Telah mengabdi selama hampir 15 tahun di sebuah perusahaan jasa konstruksi internasional, Herdi dikenal sebagai pegawai yang berdedikasi, profesional, dan workaholic. Berbagai proyek besar dan strategis pernah ia tangani. Berbagai pos di perusahaannya juga pernah ia isi. Saat ini Herdi menempati posisi penting di bidang pengadaan alat dan barang. Beberapa tahun terakhir dirinya juga selalu masuk jajaran direksi perusahaan.
Setelah meeting on progress sebuah proyek selesai ia ikuti, agenda audiensi produk mingguan telah menantinya. Berbagai vendor terlihat sudah siap menawarkan produknya. Satu per satu dari mereka masuk ke ruang kerja Herdi bagaikan mahasiswa yang hendak sidang skripsi. Tampak salah satu dari mereka, seorang lelaki muda seperti tak sabar menunggu gilirannya. Sesekali ia melihat jam tangan dan mengecek hp.

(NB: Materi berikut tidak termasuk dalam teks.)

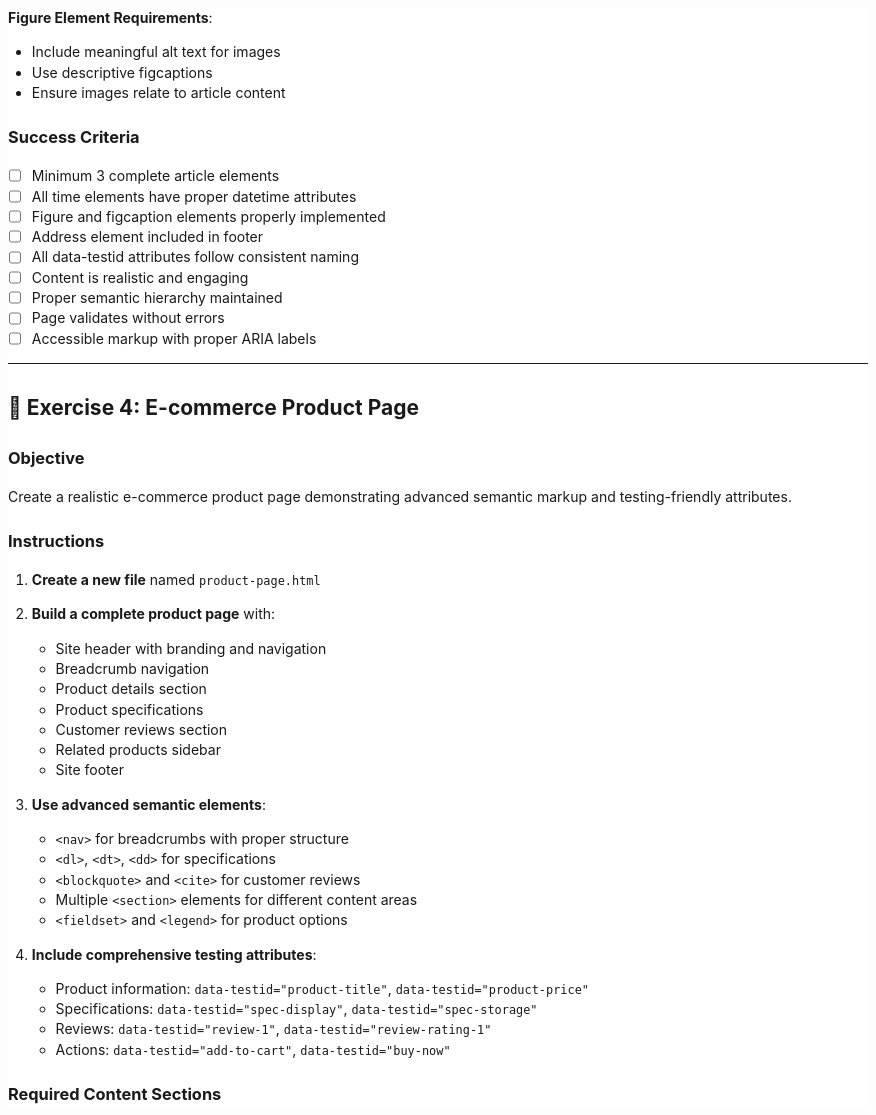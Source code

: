 **Figure Element Requirements**:
- Include meaningful alt text for images
- Use descriptive figcaptions
- Ensure images relate to article content

### Success Criteria
- [ ] Minimum 3 complete article elements
- [ ] All time elements have proper datetime attributes
- [ ] Figure and figcaption elements properly implemented
- [ ] Address element included in footer
- [ ] All data-testid attributes follow consistent naming
- [ ] Content is realistic and engaging
- [ ] Proper semantic hierarchy maintained
- [ ] Page validates without errors
- [ ] Accessible markup with proper ARIA labels

---

## 🛒 Exercise 4: E-commerce Product Page

### Objective
Create a realistic e-commerce product page demonstrating advanced semantic markup and testing-friendly attributes.

### Instructions

1. **Create a new file** named `product-page.html`

2. **Build a complete product page** with:
   - Site header with branding and navigation
   - Breadcrumb navigation
   - Product details section
   - Product specifications
   - Customer reviews section
   - Related products sidebar
   - Site footer

3. **Use advanced semantic elements**:
   - `<nav>` for breadcrumbs with proper structure
   - `<dl>`, `<dt>`, `<dd>` for specifications
   - `<blockquote>` and `<cite>` for customer reviews
   - Multiple `<section>` elements for different content areas
   - `<fieldset>` and `<legend>` for product options

4. **Include comprehensive testing attributes**:
   - Product information: `data-testid="product-title"`, `data-testid="product-price"`
   - Specifications: `data-testid="spec-display"`, `data-testid="spec-storage"`
   - Reviews: `data-testid="review-1"`, `data-testid="review-rating-1"`
   - Actions: `data-testid="add-to-cart"`, `data-testid="buy-now"`

### Required Content Sections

Mengenakan kemeja tangan pendek polos abu-abu, celana panjang hitam, dan sepatu pantofel putih, Diki, usia 23 tahun, adalah fresh graduate dari sebuah universitas swasta ternama. Penampilan fisiknya terlihat normal saja sebagaimana seorang laki-laki umumnya. Tapi bagi yang sudah mengenalnya dengan dekat, pasti mengakui bahwa Diki bukanlah lelaki tulen. Ia agak gemulai orangnya. Teman-teman sekolah dan kuliahnya juga tidak memungkiri hal tersebut.
Diki yang kemayu sejak kecil seakan merasa menemukan jati diri sesungguhnya saat ia merantau untuk kuliah. Dulu saat masih di bangku sekolah, ia merasa terasing dan kerap dijauhi teman-temannya khususnya yang laki-laki. Terkadang ejekan dan cemoohan terpaksa ia terima dengan pasrah. Meninggalkan luka batin yang mendalam serta berdampak pada mental dan psikologisnya di kemudian hari.
Ketika di rantau, ia bertemu dan bergaul dengan banyak orang yang setipe dengannya. Mendapati kondisi yang kondusif seperti itu seolah mimpi jadi nyata. Ia sendiri tidak merasa canggung dan malu lagi menampilkan dirinya yang "lain". Malam-malamnya akrab dengan dugem, clubbing, dan diskotek sebagai cara dalam menyalurkan dan mengekspresikan diri. Saat bersamaan, disorientasi seksual sebagai penyuka sesama jenis kian nyata dan merasuki dirinya.